A number of senior Conservative MPs have urged Theresa May to cancel the Government’s appeal against the High Court’s judgment on the triggering of Article 50.
Judges ruled at the start of this month that the Prime Minister had to gain Parliament’s consent to begin EU negotiations – putting Ms May on a collision course with pro-EU Tories in Parliament.
The Government is appealing the decision at the Supreme Court, with a hearing due at the start of December – but senior Tories now say the appeal should be cancelled.
Sir Oliver Letwin, the former head of the Government’s Brexit Unit, said the Government should bring a “fast and tightly time-tabled” bill to the House of Commons and the House of Lords instead of continuing with its legal route.
Proceeding with the appeal would “accord the devolved administrations some rights or even some veto powers over triggering Article 50,” he warned – noting that this week the Scottish and Welsh governments were granted the right to intervene in the case.

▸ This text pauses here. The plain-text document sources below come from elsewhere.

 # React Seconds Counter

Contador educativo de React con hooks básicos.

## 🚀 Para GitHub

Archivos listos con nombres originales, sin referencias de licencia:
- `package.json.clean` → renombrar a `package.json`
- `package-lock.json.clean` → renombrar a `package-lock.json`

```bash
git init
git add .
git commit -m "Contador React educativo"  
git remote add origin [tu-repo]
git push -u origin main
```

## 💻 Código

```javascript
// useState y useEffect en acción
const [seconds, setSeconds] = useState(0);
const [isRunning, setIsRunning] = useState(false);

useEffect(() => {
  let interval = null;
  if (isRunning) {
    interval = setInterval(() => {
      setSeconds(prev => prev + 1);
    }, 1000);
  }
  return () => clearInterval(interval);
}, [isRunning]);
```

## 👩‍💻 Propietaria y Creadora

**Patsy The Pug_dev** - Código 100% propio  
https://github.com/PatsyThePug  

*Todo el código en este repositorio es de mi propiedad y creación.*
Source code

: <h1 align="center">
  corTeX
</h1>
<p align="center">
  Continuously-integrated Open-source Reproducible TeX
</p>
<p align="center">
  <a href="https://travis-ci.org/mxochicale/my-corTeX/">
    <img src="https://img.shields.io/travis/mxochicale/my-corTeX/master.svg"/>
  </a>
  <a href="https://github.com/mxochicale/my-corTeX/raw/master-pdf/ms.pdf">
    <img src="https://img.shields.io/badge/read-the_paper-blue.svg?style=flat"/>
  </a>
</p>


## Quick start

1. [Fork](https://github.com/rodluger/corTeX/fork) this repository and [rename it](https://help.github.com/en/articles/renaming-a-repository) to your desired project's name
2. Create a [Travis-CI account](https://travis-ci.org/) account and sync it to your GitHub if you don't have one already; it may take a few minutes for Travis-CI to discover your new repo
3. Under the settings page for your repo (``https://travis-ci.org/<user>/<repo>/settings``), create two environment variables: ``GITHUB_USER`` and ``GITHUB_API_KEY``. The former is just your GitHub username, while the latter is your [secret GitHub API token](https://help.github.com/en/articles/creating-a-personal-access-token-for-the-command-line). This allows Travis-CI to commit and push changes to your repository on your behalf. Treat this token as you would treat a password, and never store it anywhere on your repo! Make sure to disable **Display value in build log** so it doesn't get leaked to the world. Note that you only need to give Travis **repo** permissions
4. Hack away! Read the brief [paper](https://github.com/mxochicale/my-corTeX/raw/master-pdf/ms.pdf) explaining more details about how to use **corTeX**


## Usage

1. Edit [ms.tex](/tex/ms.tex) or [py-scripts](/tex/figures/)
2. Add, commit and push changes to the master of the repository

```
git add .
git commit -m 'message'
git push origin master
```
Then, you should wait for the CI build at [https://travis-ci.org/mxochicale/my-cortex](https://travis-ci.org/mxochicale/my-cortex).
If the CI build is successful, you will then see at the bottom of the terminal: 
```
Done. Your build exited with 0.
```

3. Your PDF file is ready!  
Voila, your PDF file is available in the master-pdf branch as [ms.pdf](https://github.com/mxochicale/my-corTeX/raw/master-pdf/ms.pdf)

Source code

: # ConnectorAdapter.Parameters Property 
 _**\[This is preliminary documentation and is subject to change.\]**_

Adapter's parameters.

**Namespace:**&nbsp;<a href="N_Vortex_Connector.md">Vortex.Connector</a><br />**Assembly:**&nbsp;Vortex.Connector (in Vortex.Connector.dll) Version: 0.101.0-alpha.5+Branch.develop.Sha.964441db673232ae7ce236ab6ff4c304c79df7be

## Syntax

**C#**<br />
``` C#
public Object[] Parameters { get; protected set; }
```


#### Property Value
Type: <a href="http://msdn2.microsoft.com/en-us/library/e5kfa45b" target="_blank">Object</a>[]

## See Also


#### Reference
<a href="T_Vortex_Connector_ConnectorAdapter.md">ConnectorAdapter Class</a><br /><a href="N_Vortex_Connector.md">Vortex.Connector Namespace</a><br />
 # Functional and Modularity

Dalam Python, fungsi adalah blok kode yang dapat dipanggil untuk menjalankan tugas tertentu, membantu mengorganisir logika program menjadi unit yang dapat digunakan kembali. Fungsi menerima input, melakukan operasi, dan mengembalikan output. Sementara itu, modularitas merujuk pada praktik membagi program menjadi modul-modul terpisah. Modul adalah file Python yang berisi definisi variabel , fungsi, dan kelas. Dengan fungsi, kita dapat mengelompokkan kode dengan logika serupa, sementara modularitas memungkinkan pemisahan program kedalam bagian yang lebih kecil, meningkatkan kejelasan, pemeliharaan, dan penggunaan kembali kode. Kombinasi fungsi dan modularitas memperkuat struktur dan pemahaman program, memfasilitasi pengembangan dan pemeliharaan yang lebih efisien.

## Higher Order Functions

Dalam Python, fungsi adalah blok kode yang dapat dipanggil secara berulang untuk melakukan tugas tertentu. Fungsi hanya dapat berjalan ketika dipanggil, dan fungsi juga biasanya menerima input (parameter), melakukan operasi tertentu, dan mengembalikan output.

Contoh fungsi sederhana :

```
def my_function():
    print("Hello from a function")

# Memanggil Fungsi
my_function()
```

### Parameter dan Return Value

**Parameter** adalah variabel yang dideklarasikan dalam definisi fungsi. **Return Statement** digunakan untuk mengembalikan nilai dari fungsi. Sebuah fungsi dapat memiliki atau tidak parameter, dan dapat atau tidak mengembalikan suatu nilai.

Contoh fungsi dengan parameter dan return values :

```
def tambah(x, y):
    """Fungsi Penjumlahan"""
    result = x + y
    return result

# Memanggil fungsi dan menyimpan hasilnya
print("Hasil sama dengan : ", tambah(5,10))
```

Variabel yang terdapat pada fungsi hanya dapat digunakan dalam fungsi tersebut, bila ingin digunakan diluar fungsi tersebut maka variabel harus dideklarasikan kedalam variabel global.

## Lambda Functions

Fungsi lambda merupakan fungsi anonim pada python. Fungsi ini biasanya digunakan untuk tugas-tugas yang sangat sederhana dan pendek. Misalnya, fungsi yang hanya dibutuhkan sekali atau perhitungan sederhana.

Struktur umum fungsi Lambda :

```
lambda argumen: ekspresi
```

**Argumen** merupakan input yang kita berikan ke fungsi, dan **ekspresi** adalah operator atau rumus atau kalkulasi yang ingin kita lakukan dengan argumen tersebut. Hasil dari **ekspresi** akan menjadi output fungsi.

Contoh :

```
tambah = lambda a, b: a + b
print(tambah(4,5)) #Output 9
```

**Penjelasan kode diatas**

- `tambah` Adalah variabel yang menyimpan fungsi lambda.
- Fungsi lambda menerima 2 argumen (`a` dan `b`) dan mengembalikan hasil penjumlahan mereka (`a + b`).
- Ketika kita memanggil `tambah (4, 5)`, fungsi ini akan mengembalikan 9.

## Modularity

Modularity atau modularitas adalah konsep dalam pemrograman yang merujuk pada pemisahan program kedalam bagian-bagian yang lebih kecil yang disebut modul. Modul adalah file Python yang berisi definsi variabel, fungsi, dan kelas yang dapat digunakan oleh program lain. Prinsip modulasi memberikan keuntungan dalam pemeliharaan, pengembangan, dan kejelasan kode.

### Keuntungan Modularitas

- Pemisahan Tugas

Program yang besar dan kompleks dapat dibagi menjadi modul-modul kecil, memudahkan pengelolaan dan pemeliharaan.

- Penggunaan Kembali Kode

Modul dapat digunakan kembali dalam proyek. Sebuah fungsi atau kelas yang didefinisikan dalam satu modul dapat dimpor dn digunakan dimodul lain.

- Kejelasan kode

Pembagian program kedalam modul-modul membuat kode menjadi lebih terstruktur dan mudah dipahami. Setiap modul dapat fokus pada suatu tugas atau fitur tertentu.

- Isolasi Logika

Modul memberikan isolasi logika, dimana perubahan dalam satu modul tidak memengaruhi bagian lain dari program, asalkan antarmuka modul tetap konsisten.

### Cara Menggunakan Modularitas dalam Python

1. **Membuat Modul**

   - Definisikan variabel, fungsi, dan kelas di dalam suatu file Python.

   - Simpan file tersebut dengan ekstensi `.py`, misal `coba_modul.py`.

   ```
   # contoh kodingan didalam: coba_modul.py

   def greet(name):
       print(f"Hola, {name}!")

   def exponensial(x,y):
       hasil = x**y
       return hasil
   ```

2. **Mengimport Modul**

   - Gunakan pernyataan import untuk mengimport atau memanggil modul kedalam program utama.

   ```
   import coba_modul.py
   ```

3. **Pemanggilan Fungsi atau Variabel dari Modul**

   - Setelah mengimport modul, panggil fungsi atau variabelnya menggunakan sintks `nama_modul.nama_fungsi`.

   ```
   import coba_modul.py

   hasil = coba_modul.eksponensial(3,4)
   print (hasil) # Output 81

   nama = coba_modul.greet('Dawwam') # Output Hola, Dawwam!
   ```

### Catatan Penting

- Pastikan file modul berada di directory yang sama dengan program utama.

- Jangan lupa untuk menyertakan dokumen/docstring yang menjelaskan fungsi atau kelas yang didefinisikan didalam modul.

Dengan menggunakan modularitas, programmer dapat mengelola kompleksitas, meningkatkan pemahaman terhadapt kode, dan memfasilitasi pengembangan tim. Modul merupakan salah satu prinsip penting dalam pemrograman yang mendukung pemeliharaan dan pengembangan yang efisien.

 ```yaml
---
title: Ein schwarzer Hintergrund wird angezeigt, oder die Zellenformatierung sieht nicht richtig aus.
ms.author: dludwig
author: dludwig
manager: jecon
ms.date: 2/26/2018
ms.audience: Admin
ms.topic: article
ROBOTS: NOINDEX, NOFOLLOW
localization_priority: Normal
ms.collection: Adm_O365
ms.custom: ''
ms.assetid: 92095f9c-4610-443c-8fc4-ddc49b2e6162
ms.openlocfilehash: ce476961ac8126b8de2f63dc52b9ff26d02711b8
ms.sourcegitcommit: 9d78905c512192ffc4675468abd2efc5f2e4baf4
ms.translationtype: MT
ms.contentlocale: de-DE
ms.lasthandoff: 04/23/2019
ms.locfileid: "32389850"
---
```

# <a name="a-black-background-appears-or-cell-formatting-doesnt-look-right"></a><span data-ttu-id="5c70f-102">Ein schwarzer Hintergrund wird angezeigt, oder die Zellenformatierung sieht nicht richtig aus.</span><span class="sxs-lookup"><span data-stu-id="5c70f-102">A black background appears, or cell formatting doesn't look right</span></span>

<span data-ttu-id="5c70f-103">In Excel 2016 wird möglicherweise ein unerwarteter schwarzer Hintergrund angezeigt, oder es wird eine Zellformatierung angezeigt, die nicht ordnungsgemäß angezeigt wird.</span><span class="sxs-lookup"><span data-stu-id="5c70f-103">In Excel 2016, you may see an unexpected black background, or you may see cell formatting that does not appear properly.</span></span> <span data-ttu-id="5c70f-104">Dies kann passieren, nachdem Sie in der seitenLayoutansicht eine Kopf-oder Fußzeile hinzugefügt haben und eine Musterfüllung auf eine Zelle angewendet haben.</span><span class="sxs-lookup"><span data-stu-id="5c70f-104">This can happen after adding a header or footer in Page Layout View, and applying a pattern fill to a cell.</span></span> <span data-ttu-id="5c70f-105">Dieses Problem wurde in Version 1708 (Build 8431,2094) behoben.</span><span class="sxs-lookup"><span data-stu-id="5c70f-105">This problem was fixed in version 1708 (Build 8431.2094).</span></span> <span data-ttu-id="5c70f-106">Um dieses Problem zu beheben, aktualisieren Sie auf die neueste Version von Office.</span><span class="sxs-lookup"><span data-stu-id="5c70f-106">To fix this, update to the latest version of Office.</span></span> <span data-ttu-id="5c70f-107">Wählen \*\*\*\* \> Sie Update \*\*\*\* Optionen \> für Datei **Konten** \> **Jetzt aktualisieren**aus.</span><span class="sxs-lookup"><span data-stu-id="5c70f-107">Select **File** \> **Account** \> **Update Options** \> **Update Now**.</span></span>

Dominic Grieve, a longstanding supporter of European cooperation, said he saw little chance of success for the Government’s appeal and little chance of the Parliamentary route failing.
“I can’t see the point in the Government continuing with the case and also agree that if they enact primary legislation, they will get it through Parliament,” he told BBC Radio 4’s Today programe.
Fellow Tory MP Mark Garnier said ditching the appeal would “avoid an unnecessary legal row”.
“You also avoid an opportunity for ill-motivated people to attack the judiciary, to misconstrue the motives of both parties to the lawsuit, and you provide certainty,” he said.
Longstanding eurosceptic Owen Paterson added: “I’m not a lawyer and I’m not an expert on this but, I wouldn’t have a bet on the Government winning this one.
“It is not good to have a confrontation with the courts.”
Ukip leader Nigel Farage has pledged to lead a march of tens of thousands of people on the Supreme Court in protest of the previous court ruling.
The Daily Mail newspaper branded the High Court judges who made the initial ruling “enemies of the people”, while Brexit supporters posted death threats online.
A spokesperson for the Department for Exiting the European Union said Government lawyers would “robustly defend” its position in the forthcoming appeal.
“The country voted to leave the European Union in a referendum approved by an act of parliament and the Government is determined to respect that result,” the spokesperson said.
“We will robustly defend our position in the forthcoming appeal. As the prime minister made clear [on Friday], our work is on track and we remain committed to triggering article 50 by the end of March next year.”